How Trailing vs Leading Works

The edge: .trailing parameter places actions on the right side, revealed by swiping left. This is where destructive and secondary actions live by convention. The edge: .leading places actions on the left side, revealed by swiping right, typically used for positive actions like pinning or marking as unread.

Tips and Pitfalls

  • Button order matters: The first button in a trailing swipe action is the one closest to the content. A destructive button placed first enables the full-swipe-to-delete gesture automatically.
  • .destructive role: Only use this for irreversible actions. SwiftUI colors it red and enables the full-swipe gesture. Non-destructive buttons require a longer swipe to activate.
  • Animate removal: Always wrap removeAll or remove(at:) in withAnimation for a smooth row collapse.
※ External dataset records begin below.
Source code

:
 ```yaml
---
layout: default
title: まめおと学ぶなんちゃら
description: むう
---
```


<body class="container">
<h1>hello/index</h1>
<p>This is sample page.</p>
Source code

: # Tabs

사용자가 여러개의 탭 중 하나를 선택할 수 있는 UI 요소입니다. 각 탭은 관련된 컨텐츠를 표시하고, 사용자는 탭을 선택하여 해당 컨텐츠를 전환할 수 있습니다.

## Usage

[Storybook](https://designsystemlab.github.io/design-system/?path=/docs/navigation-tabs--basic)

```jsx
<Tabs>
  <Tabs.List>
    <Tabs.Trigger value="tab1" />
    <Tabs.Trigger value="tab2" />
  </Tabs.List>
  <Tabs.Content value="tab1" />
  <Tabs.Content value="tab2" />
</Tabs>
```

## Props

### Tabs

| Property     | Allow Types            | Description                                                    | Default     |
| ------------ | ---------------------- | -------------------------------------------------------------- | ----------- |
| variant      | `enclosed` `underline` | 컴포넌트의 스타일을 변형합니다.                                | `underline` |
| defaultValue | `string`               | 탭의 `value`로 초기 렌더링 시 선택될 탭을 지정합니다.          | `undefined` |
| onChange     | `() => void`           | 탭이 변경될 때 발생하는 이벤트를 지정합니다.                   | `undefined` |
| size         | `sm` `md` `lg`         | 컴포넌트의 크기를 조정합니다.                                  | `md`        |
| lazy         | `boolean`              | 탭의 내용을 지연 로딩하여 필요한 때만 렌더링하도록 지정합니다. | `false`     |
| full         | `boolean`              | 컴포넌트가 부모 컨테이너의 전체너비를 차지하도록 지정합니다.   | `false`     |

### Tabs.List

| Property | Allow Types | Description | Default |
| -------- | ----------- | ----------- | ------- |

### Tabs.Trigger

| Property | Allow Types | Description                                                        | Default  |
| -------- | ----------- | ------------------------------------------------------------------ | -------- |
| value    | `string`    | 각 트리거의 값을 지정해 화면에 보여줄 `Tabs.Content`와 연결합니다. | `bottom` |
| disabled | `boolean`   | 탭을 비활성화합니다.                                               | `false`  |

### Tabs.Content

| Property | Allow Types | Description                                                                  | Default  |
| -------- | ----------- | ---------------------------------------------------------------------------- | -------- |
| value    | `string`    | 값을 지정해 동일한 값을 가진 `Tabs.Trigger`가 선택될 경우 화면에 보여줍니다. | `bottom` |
Without it, the list jumps.
  • Label with systemImage: Use Label instead of just Image or Text. The label provides both an icon (shown in compact mode) and text (shown in accessibility mode).
  • swipeActions replaces onDelete: If you use .swipeActions, do not also use .onDelete on the same ForEach. They conflict.
  • Maximum actions: Apple recommends at most 3 actions per edge. More than that makes the buttons too narrow to tap.